En 1827, Lord Brougham a fait une demande au nom de la Société pour la diffusion des connaissances utiles pour que Mary Somerville traduise La Mécanique Céleste de Laplace. Mary ne s’est pas contentée de traduire le texte du français à l’anglais, mais a donné une explication complète de la base mathématique utilisée par Laplace, qui à cette époque ne s’était pas encore répandue parmi les scientifiques en Grande-Bretagne. La traduction de l’ouvrage connaît un grand succès de vente, et reçoit de nombreux éloges.

En 1832 et 1833, il réside quelque temps à Paris, où il resserre ses liens avec les scientifiques français, et travaille à son livre suivant, « La connexion des sciences physiques », publié en 1834. Son analyse des perturbations de l’orbite d’Uranus, incluse dans la sixième édition du livre (1842), est à l’origine des recherches de l’astronome John Couch Adams qui ont conduit à la découverte de Neptune en 1846.

Leur cercle familial était fréquemment fréquenté par Lady Byron et sa fille Ada Lovelace, que Mary Somerville a encouragée à étudier les mathématiques, agissant pour un temps comme tuteur et mentor.

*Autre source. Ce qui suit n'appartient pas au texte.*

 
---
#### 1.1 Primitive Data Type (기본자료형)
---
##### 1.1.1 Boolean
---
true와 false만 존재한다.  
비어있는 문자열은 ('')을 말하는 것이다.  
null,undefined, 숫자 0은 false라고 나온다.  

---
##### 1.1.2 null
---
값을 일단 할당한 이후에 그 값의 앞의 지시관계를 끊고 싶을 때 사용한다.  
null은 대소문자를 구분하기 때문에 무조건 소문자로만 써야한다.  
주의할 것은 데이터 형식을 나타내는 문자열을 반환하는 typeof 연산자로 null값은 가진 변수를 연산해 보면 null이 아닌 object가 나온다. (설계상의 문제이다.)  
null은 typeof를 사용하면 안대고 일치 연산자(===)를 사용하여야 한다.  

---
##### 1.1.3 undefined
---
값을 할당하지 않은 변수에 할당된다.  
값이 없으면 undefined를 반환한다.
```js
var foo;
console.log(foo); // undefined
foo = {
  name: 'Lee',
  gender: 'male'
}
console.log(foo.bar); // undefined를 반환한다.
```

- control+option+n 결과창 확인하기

À partir de 1838, les problèmes de santé de William Somerville ont conduit le couple à partir vivre dans le sud de l’Italie, à la recherche d’un meilleur climat. Son mari est décédé en 1860. Pendant les 34 années où elle a résidé en Italie, Mary a publié des ouvrages mathématiques, qui ont influencé les travaux de James Clerk Maxwell, ainsi que, en 1848, sa « Géographie physique », un traité qui est resté d’actualité jusqu’au XXe siècle.

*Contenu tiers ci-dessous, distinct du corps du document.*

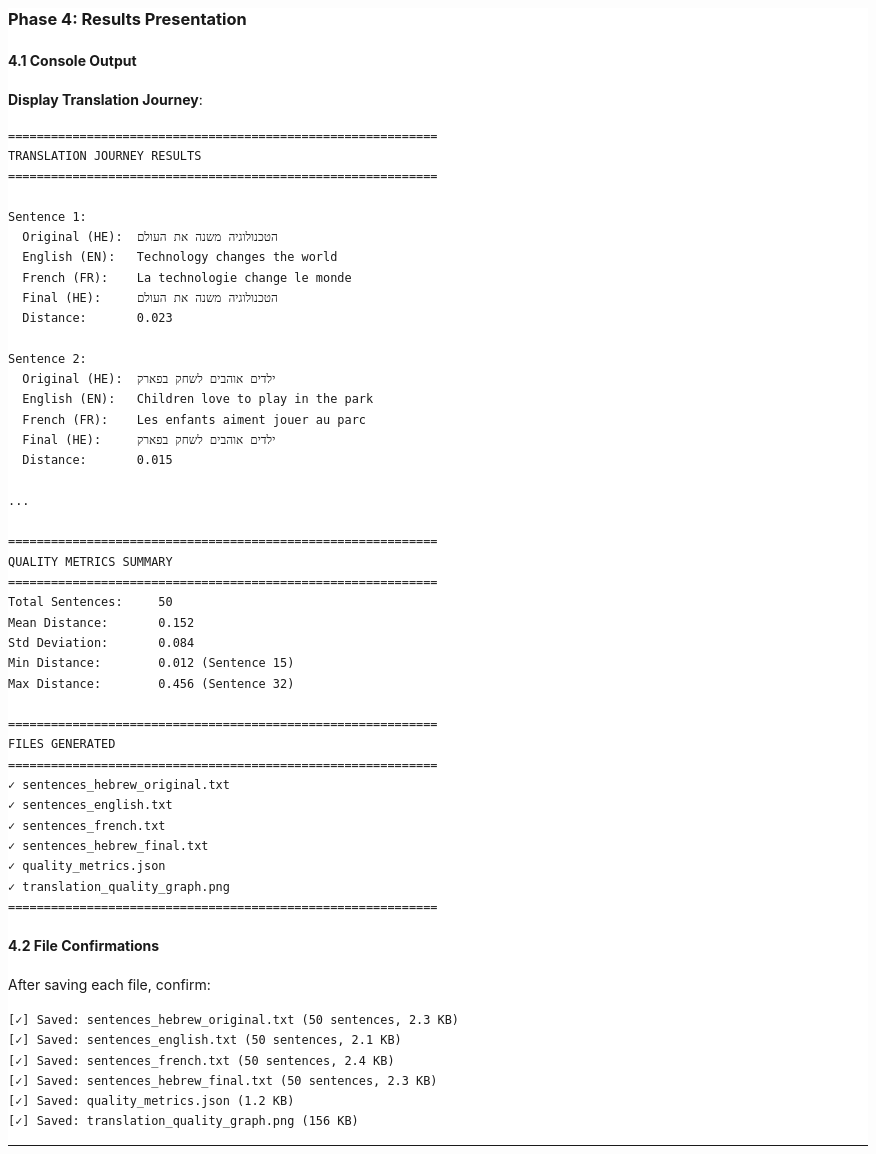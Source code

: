 
### Phase 4: Results Presentation

#### 4.1 Console Output

**Display Translation Journey**:
```
============================================================
TRANSLATION JOURNEY RESULTS
============================================================

Sentence 1:
  Original (HE):  הטכנולוגיה משנה את העולם
  English (EN):   Technology changes the world
  French (FR):    La technologie change le monde
  Final (HE):     הטכנולוגיה משנה את העולם
  Distance:       0.023

Sentence 2:
  Original (HE):  ילדים אוהבים לשחק בפארק
  English (EN):   Children love to play in the park
  French (FR):    Les enfants aiment jouer au parc
  Final (HE):     ילדים אוהבים לשחק בפארק
  Distance:       0.015

...

============================================================
QUALITY METRICS SUMMARY
============================================================
Total Sentences:     50
Mean Distance:       0.152
Std Deviation:       0.084
Min Distance:        0.012 (Sentence 15)
Max Distance:        0.456 (Sentence 32)

============================================================
FILES GENERATED
============================================================
✓ sentences_hebrew_original.txt
✓ sentences_english.txt
✓ sentences_french.txt
✓ sentences_hebrew_final.txt
✓ quality_metrics.json
✓ translation_quality_graph.png
============================================================
```

#### 4.2 File Confirmations

After saving each file, confirm:
```
[✓] Saved: sentences_hebrew_original.txt (50 sentences, 2.3 KB)
[✓] Saved: sentences_english.txt (50 sentences, 2.1 KB)
[✓] Saved: sentences_french.txt (50 sentences, 2.4 KB)
[✓] Saved: sentences_hebrew_final.txt (50 sentences, 2.3 KB)
[✓] Saved: quality_metrics.json (1.2 KB)
[✓] Saved: translation_quality_graph.png (156 KB)
```

---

Elle était l’une des femmes les plus passionnées de son époque par l’étude des mathématiques et la connaissance des avancées scientifiques à une époque où les femmes avaient peu accès à la science et étaient éduquées pour être avant tout des épouses et des mères. Elle a popularisé l’astronomie et a écrit de nombreux essais. Son style rigoureux et didactique lui vaut un grand succès : Somerville est élu à la Royal Astronomical Society en 1835 (en même temps que Caroline Herschel). Membre honoraire de la Société de Physique et d’Histoire Naturelle de Genève en 1834, il devient membre de la Royal Academy of Ireland la même année. Elle a également été nommée membre de la Société américaine de géographie et de statistique en 1857 et de la Société italienne de géographie en 1870. En 1869, elle a reçu la médaille d’or de la Royal Geographical Society (connue sous le nom de « médaille Victoria »). Elle a également été élue à l’American Philosophical Society.

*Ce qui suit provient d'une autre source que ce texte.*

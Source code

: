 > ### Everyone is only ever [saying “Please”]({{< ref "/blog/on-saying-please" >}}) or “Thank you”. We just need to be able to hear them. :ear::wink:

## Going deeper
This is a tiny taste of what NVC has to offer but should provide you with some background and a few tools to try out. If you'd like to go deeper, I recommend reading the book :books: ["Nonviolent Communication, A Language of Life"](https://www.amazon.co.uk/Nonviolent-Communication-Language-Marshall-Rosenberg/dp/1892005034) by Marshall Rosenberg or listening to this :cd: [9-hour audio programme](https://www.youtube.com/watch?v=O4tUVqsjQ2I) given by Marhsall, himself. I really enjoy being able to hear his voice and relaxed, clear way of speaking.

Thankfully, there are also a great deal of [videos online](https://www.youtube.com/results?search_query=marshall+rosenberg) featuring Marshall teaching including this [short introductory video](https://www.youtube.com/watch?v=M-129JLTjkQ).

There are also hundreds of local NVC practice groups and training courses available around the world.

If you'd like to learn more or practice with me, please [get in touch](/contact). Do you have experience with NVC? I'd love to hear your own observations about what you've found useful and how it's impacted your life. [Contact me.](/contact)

Dans les derniers jours de sa vie, elle a écrit :

J’ai 92 ans…, ma mémoire pour les événements ordinaires est faible, mais pas pour les mathématiques ou les expériences scientifiques. Je suis encore capable de lire des livres d’algèbre supérieure pendant quatre ou cinq heures le matin, et même de résoudre des problèmes.

Il est mort à Naples en 1872. Le Somerville College de l’Université d’Oxford a gardé le souvenir de son héritage depuis 1879.